Dataset content START
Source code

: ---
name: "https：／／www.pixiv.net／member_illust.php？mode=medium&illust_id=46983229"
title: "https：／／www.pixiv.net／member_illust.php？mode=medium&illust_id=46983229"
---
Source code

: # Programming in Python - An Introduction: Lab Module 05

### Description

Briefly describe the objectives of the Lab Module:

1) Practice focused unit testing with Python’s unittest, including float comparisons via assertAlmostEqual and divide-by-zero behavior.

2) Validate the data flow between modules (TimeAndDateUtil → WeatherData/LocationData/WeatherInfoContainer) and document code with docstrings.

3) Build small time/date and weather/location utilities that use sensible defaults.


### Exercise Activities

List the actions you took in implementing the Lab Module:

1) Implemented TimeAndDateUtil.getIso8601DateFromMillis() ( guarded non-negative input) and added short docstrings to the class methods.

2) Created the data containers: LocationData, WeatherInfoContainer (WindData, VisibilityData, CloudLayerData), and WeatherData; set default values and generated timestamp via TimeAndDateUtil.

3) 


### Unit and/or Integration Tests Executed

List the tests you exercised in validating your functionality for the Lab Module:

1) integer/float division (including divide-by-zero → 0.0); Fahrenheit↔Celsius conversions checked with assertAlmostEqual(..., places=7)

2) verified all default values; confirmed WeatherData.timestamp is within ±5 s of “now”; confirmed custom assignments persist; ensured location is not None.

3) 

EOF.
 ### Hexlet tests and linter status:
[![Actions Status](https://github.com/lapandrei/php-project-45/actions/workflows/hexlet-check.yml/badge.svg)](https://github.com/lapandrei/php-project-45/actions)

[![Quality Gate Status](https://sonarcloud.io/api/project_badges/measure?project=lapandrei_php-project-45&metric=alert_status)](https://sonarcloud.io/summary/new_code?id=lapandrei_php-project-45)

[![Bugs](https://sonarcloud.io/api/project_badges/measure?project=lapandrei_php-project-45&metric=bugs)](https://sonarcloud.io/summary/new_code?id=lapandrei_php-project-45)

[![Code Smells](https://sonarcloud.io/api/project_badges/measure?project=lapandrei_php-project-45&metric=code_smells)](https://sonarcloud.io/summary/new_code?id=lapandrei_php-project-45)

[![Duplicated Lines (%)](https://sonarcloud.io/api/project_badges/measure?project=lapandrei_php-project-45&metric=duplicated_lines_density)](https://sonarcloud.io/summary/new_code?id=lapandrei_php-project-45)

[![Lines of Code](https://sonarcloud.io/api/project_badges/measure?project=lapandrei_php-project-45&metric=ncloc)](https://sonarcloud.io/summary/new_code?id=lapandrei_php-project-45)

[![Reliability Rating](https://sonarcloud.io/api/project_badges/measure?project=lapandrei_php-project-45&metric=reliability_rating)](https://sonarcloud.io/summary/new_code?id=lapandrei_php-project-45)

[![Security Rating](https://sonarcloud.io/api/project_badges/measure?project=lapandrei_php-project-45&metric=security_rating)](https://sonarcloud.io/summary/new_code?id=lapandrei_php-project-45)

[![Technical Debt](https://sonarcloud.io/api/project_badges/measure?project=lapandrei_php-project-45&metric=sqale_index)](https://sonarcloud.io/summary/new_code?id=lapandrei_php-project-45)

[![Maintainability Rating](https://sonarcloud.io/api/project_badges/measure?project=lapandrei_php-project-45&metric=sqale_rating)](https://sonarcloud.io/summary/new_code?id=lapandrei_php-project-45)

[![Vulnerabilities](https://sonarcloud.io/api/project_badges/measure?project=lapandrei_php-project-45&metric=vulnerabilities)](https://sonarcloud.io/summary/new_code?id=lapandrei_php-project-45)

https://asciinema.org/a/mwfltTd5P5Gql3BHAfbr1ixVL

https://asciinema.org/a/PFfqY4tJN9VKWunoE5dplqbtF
Dataset content END
» **Problem details**:
Repeat each entry exactly as it was given.

» **Finished exercise**:
Source code

: ---
name: "https：／／www.pixiv.net／member_illust.php？mode=medium&illust_id=46983229"
title: "https：／／www.pixiv.net／member_illust.php？mode=medium&illust_id=46983229"
---
Source code

: # Programming in Python - An Introduction: Lab Module 05

### Description

Briefly describe the objectives of the Lab Module:

1) Practice focused unit testing with Python’s unittest, including float comparisons via assertAlmostEqual and divide-by-zero behavior.

2) Validate the data flow between modules (TimeAndDateUtil → WeatherData/LocationData/WeatherInfoContainer) and document code with docstrings.

3) Build small time/date and weather/location utilities that use sensible defaults.


### Exercise Activities

List the actions you took in implementing the Lab Module:

1) Implemented TimeAndDateUtil.getIso8601DateFromMillis() ( guarded non-negative input) and added short docstrings to the class methods.

2) Created the data containers: LocationData, WeatherInfoContainer (WindData, VisibilityData, CloudLayerData), and WeatherData; set default values and generated timestamp via TimeAndDateUtil.

3) 


### Unit and/or Integration Tests Executed

List the tests you exercised in validating your functionality for the Lab Module:

1) integer/float division (including divide-by-zero → 0.0); Fahrenheit↔Celsius conversions checked with assertAlmostEqual(..., places=7)

2) verified all default values; confirmed WeatherData.timestamp is within ±5 s of “now”; confirmed custom assignments persist; ensured location is not None.

3) 

EOF.
 ### Hexlet tests and linter status:
[![Actions Status](https://github.com/lapandrei/php-project-45/actions/workflows/hexlet-check.yml/badge.svg)](https://github.com/lapandrei/php-project-45/actions)

[![Quality Gate Status](https://sonarcloud.io/api/project_badges/measure?project=lapandrei_php-project-45&metric=alert_status)](https://sonarcloud.io/summary/new_code?id=lapandrei_php-project-45)

[![Bugs](https://sonarcloud.io/api/project_badges/measure?project=lapandrei_php-project-45&metric=bugs)](https://sonarcloud.io/summary/new_code?id=lapandrei_php-project-45)

[![Code Smells](https://sonarcloud.io/api/project_badges/measure?project=lapandrei_php-project-45&metric=code_smells)](https://sonarcloud.io/summary/new_code?id=lapandrei_php-project-45)

[![Duplicated Lines (%)](https://sonarcloud.io/api/project_badges/measure?project=lapandrei_php-project-45&metric=duplicated_lines_density)](https://sonarcloud.io/summary/new_code?id=lapandrei_php-project-45)

[![Lines of Code](https://sonarcloud.io/api/project_badges/measure?project=lapandrei_php-project-45&metric=ncloc)](https://sonarcloud.io/summary/new_code?id=lapandrei_php-project-45)

[![Reliability Rating](https://sonarcloud.io/api/project_badges/measure?project=lapandrei_php-project-45&metric=reliability_rating)](https://sonarcloud.io/summary/new_code?id=lapandrei_php-project-45)

[![Security Rating](https://sonarcloud.io/api/project_badges/measure?project=lapandrei_php-project-45&metric=security_rating)](https://sonarcloud.io/summary/new_code?id=lapandrei_php-project-45)

[![Technical Debt](https://sonarcloud.io/api/project_badges/measure?project=lapandrei_php-project-45&metric=sqale_index)](https://sonarcloud.io/summary/new_code?id=lapandrei_php-project-45)

[![Maintainability Rating](https://sonarcloud.io/api/project_badges/measure?project=lapandrei_php-project-45&metric=sqale_rating)](https://sonarcloud.io/summary/new_code?id=lapandrei_php-project-45)

[![Vulnerabilities](https://sonarcloud.io/api/project_badges/measure?project=lapandrei_php-project-45&metric=vulnerabilities)](https://sonarcloud.io/summary/new_code?id=lapandrei_php-project-45)

https://asciinema.org/a/mwfltTd5P5Gql3BHAfbr1ixVL

https://asciinema.org/a/PFfqY4tJN9VKWunoE5dplqbtF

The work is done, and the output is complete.